5.0

How can I describe The Corner? How can I do justice to this heartbreaking book? You know David Simon and Ed Burns as the creative force behind The Wire. This non-fiction book is the truth behind the television, a revealing portrait of a broken family living at one of the worst drug corners in West Baltimore. Dope and coke are sold 24/7, violence is omnipresent, and the pursuit of drug-induced happiness has made life and liberty seem as distant as the moon.

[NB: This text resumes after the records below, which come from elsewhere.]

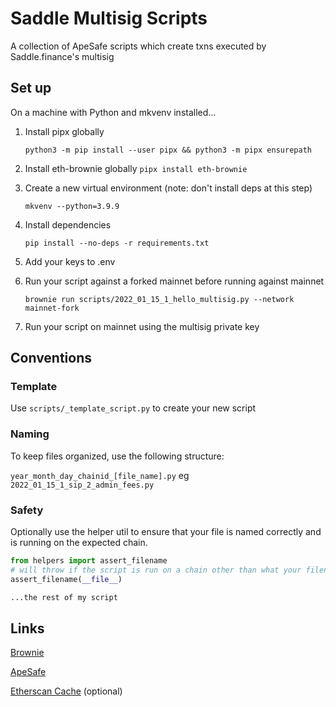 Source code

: # Saddle Multisig Scripts

A collection of ApeSafe scripts which create txns executed by Saddle.finance's multisig

## Set up

On a machine with Python and mkvenv installed...

1. Install pipx globally

    `python3 -m pip install --user pipx && python3 -m pipx ensurepath`

2. Install eth-brownie globally
    `pipx install eth-brownie`

3. Create a new virtual environment (note: don't install deps at this step)

    `mkvenv --python=3.9.9`

4. Install dependencies 

    `pip install --no-deps -r requirements.txt`

5. Add your keys to .env

6. Run your script against a forked mainnet before running against mainnet

    `brownie run scripts/2022_01_15_1_hello_multisig.py --network mainnet-fork`

7. Run your script on mainnet using the multisig private key

## Conventions

### Template
Use `scripts/_template_script.py` to create your new script

### Naming
To keep files organized, use the following structure: 

`year_month_day_chainid_[file_name].py` eg `2022_01_15_1_sip_2_admin_fees.py`

### Safety
Optionally use the helper util to ensure that your file is named correctly and is running on the expected chain.

```python
from helpers import assert_filename
# will throw if the script is run on a chain other than what your filename specifies 
assert_filename(__file__)

...the rest of my script
```

## Links
[Brownie](https://eth-brownie.readthedocs.io/en/stable/toctree.html)

[ApeSafe](https://github.com/banteg/ape-safe)

[Etherscan Cache](https://github.com/banteg/etherscan-cache) (optional)
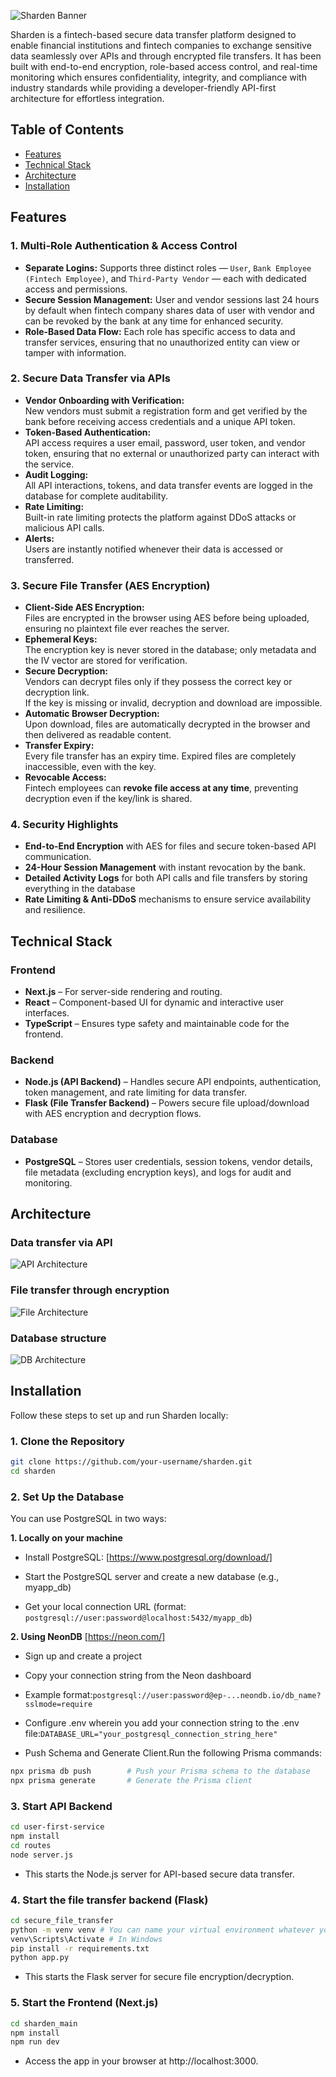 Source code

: ![Sharden Banner](./docs/sharden-banner2.png)

Sharden is a fintech-based secure data transfer platform designed to enable financial institutions and fintech companies to exchange sensitive data seamlessly over APIs and through encrypted file transfers. It has been built with end-to-end encryption, role-based access control, and real-time monitoring which ensures confidentiality, integrity, and compliance with industry standards while providing a developer-friendly API-first architecture for effortless integration.

## Table of Contents

- [Features](#features)
- [Technical Stack](#technical-stack)
- [Architecture](#architecture)
- [Installation](#installation)

## Features

### **1. Multi-Role Authentication & Access Control**

- **Separate Logins:** Supports three distinct roles — `User`, `Bank Employee (Fintech Employee)`, and `Third-Party Vendor` — each with dedicated access and permissions.
- **Secure Session Management:** User and vendor sessions last 24 hours by default when fintech company shares data of user with vendor and can be revoked by the bank at any time for enhanced security.
- **Role-Based Data Flow:** Each role has specific access to data and transfer services, ensuring that no unauthorized entity can view or tamper with information.

### **2. Secure Data Transfer via APIs**

- **Vendor Onboarding with Verification:**  
  New vendors must submit a registration form and get verified by the bank before receiving access credentials and a unique API token.
- **Token-Based Authentication:**  
  API access requires a user email, password, user token, and vendor token, ensuring that no external or unauthorized party can interact with the service.
- **Audit Logging:**  
  All API interactions, tokens, and data transfer events are logged in the database for complete auditability.
- **Rate Limiting:**  
  Built-in rate limiting protects the platform against DDoS attacks or malicious API calls.
- **Alerts:**  
  Users are instantly notified whenever their data is accessed or transferred.

### **3. Secure File Transfer (AES Encryption)**

- **Client-Side AES Encryption:**  
  Files are encrypted in the browser using AES before being uploaded, ensuring no plaintext file ever reaches the server.
- **Ephemeral Keys:**  
  The encryption key is never stored in the database; only metadata and the IV vector are stored for verification.
- **Secure Decryption:**  
  Vendors can decrypt files only if they possess the correct key or decryption link.  
  If the key is missing or invalid, decryption and download are impossible.
- **Automatic Browser Decryption:**  
  Upon download, files are automatically decrypted in the browser and then delivered as readable content.
- **Transfer Expiry:**  
  Every file transfer has an expiry time. Expired files are completely inaccessible, even with the key.
- **Revocable Access:**  
  Fintech employees can **revoke file access at any time**, preventing decryption even if the key/link is shared.

### **4. Security Highlights**

- **End-to-End Encryption** with AES for files and secure token-based API communication.
- **24-Hour Session Management** with instant revocation by the bank.
- **Detailed Activity Logs** for both API calls and file transfers by storing everything in the database
- **Rate Limiting & Anti-DDoS** mechanisms to ensure service availability and resilience.

## Technical Stack

### **Frontend**

- **Next.js** – For server-side rendering and routing.
- **React** – Component-based UI for dynamic and interactive user interfaces.
- **TypeScript** – Ensures type safety and maintainable code for the frontend.

### **Backend**

- **Node.js (API Backend)** – Handles secure API endpoints, authentication, token management, and rate limiting for data transfer.
- **Flask (File Transfer Backend)** – Powers secure file upload/download with AES encryption and decryption flows.

### **Database**

- **PostgreSQL** – Stores user credentials, session tokens, vendor details, file metadata (excluding encryption keys), and logs for audit and monitoring.

## Architecture

### **Data transfer via API**

![API Architecture](./docs/api.jpg)

### **File transfer through encryption**

![File Architecture](./docs/file-arch.png)

### **Database structure**

![DB Architecture](./docs/database.png)

## Installation

Follow these steps to set up and run Sharden locally:

### **1. Clone the Repository**

```bash
git clone https://github.com/your-username/sharden.git
cd sharden
```

### **2. Set Up the Database**

You can use PostgreSQL in two ways:

**1. Locally on your machine**

- Install PostgreSQL: [https://www.postgresql.org/download/]

- Start the PostgreSQL server and create a new database (e.g., myapp_db)

- Get your local connection URL (format: `postgresql://user:password@localhost:5432/myapp_db`)

**2. Using NeonDB** [https://neon.com/]

- Sign up and create a project

- Copy your connection string from the Neon dashboard

- Example format:`postgresql://user:password@ep-...neondb.io/db_name?sslmode=require`

- Configure .env wherein you add your connection string to the .env file:`DATABASE_URL="your_postgresql_connection_string_here"`

- Push Schema and Generate Client.Run the following Prisma commands:

```bash
npx prisma db push        # Push your Prisma schema to the database
npx prisma generate       # Generate the Prisma client
```

### **3. Start API Backend**

```bash
cd user-first-service
npm install
cd routes
node server.js
```

- This starts the Node.js server for API-based secure data transfer.

### **4. Start the file transfer backend (Flask)**

```bash
cd secure_file_transfer
python -m venv venv # You can name your virtual environment whatever you want
venv\Scripts\Activate # In Windows
pip install -r requirements.txt
python app.py
```

- This starts the Flask server for secure file encryption/decryption.

### **5. Start the Frontend (Next.js)**

```bash
cd sharden_main
npm install
npm run dev
```

- Access the app in your browser at http://localhost:3000.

Gary McCollough is a former businessman turned dopehound, a street philosopher who's basic decency and inability to hurt anyone else means that he's a perennial victim. Fran, his ex-wife, has buried her own life in the needle. Their son, DeAndre, is fifteen, caught between boyhood posing and the awful realities of life on the corner. Other characters round out the neighborhood. Ella Thompson volunteers at the rec center, one of the last honest citizens left. Fat Curt is an old veteran of addiction, his organs failing and limbs swollen, who has no where else to go. Blue runs a shooting gallery in the shell of his dead mother's house.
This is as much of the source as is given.